Use of .seek on a list by the user inputting ordinal number


this time I ask about how to use of .seek

list = ['table', 'chair', 'door', 'lamp', 'roof'] # ordinal number 0th, 1st, 2nd, 3rd, 4rth
list_deleted_items = []
while (True):   
    if choice =="2":
        number = input("Please give the ordinal number of the item in the list that you want to delete: ")
           list_deleted_items.append( -1) # this adds the item that is to be deleted to the other list
           list.remove( -1)) # this deletes the item, the user is expected to give ordinal numbers 1, 2, 3, 4, or 5, therefore "-1" is added
    elif choice == "0":
        print("The items you removed from your list are:")            

This is my idea of how this could work, I know it does not, but how does it work?

Thank you in advance.

Have a look the the list methods here:

And don’t use Python reserved words when naming your objects.
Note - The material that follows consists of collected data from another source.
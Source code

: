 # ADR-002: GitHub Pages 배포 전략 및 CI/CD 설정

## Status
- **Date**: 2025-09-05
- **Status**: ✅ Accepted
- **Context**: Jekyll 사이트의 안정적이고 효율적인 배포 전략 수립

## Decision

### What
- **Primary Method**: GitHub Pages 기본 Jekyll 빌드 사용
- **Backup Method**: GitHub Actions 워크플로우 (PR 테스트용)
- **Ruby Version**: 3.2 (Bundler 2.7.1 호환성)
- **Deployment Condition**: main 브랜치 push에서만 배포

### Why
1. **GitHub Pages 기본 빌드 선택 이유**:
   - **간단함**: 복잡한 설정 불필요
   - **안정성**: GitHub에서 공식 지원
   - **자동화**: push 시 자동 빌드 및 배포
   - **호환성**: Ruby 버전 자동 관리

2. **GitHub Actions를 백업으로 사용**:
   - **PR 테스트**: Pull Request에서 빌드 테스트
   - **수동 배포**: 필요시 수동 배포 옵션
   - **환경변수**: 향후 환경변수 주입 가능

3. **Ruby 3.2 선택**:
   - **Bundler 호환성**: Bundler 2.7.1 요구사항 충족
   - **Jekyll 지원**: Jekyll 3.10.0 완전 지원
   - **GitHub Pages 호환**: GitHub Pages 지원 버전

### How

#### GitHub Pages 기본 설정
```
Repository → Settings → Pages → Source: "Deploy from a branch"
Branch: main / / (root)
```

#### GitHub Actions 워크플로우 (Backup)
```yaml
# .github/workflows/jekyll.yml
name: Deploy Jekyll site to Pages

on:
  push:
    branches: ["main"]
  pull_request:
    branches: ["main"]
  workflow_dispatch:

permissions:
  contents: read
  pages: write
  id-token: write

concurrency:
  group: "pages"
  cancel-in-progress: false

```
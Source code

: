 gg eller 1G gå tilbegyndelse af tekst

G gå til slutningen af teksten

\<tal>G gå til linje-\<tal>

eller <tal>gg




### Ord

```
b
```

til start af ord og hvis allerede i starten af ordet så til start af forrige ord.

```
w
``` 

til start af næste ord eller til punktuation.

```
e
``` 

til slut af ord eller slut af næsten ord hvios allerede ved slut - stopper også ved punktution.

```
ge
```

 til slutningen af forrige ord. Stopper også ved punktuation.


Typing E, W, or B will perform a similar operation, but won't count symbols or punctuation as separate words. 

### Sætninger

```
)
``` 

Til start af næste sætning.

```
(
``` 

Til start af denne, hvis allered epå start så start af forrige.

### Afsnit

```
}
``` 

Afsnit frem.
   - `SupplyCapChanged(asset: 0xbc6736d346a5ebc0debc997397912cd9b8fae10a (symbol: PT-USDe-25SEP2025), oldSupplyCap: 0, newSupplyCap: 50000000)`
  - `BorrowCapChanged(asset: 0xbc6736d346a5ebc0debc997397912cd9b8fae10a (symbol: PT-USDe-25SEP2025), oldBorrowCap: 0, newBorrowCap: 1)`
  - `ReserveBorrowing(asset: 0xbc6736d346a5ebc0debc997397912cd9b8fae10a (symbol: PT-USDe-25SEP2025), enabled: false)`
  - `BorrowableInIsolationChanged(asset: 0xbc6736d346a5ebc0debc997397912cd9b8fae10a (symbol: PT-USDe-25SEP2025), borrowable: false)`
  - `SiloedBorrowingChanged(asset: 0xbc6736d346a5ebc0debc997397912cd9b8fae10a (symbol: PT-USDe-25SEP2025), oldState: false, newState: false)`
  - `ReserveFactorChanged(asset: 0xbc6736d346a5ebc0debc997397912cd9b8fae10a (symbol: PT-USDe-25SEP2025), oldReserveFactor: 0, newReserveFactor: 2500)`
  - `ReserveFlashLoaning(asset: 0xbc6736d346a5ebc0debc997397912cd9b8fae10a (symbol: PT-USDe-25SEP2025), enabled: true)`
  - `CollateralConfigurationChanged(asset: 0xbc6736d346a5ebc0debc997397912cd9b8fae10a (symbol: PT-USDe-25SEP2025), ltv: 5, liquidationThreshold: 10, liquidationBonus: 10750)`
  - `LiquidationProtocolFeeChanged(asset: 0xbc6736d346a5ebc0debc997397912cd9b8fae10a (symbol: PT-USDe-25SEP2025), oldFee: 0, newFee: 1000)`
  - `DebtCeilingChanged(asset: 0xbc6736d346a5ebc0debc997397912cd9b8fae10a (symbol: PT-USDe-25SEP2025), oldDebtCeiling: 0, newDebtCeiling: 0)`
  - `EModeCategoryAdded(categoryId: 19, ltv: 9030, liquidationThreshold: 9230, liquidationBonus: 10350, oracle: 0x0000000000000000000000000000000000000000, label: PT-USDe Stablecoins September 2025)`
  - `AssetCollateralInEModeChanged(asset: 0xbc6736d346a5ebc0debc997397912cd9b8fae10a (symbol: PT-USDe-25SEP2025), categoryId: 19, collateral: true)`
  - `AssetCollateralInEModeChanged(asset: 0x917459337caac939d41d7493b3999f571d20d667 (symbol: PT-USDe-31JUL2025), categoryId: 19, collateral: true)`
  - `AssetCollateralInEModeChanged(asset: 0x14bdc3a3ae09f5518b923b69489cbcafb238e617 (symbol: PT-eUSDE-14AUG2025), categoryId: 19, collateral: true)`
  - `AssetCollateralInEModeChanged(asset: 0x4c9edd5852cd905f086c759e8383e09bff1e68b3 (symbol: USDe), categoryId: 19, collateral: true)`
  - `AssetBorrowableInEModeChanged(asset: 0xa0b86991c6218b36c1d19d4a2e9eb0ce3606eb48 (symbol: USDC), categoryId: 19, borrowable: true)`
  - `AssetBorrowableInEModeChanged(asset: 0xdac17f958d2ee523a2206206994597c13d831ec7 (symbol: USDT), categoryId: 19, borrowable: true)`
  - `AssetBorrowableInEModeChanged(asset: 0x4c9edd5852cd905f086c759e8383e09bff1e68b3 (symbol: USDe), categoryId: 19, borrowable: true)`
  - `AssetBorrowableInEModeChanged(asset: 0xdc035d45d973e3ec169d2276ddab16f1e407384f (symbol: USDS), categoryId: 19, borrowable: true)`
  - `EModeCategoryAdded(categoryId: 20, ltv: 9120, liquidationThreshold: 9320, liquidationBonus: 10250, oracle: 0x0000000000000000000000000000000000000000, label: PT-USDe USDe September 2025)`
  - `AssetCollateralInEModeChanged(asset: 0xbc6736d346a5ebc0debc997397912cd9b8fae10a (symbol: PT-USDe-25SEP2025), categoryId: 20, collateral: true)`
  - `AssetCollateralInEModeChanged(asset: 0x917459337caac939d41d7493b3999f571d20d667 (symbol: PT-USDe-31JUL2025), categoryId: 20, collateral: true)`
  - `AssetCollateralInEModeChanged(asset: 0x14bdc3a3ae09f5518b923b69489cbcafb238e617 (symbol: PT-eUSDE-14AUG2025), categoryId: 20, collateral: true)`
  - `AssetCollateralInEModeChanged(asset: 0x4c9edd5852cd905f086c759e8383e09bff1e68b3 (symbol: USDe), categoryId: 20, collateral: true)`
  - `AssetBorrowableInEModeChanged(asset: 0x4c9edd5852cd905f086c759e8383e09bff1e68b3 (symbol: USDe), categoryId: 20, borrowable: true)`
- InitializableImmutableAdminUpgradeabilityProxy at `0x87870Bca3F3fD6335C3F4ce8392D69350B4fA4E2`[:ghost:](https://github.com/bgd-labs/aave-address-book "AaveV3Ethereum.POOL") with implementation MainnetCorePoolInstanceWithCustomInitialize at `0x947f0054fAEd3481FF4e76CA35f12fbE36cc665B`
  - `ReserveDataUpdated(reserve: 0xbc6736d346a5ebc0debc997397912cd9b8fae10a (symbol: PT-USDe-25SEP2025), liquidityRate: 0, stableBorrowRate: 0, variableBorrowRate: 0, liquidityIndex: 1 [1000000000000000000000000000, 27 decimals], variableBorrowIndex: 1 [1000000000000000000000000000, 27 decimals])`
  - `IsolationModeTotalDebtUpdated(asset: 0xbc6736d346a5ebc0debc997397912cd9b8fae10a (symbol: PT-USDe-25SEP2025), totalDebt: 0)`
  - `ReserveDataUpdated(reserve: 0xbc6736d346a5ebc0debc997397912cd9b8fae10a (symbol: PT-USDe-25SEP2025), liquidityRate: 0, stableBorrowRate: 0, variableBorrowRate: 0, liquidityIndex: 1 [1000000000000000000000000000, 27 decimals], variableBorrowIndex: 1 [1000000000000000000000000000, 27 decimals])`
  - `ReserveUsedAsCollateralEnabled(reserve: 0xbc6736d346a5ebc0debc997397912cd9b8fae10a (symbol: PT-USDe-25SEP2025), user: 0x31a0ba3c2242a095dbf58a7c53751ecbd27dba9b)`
list = ['table', 'chair', 'door', 'lamp', 'roof'] ← NO!
item_list = ['table', 'chair', 'door', 'lamp', 'roof'] ← Would be better.

To add: there’s other fundamental errors here that you’ll fall over, but you’ll find them.

To further add:
You don’t in fact need any other methods aside from the ones you are using: .append() and .remove(). The items can be located with pure indexing:

list_deleted_items.append(item_list[int(number) - 1])
item_list.remove(item_list[int(number) - 1])

My final edit:
Maybe a cleaner way would be to have remove = item_list[number - 1], then remove would hold the name of the item, rather than an index position. That way you could have item_list.remove(remove) and list_deleted_items.append(remove)

I trust all this is of some help?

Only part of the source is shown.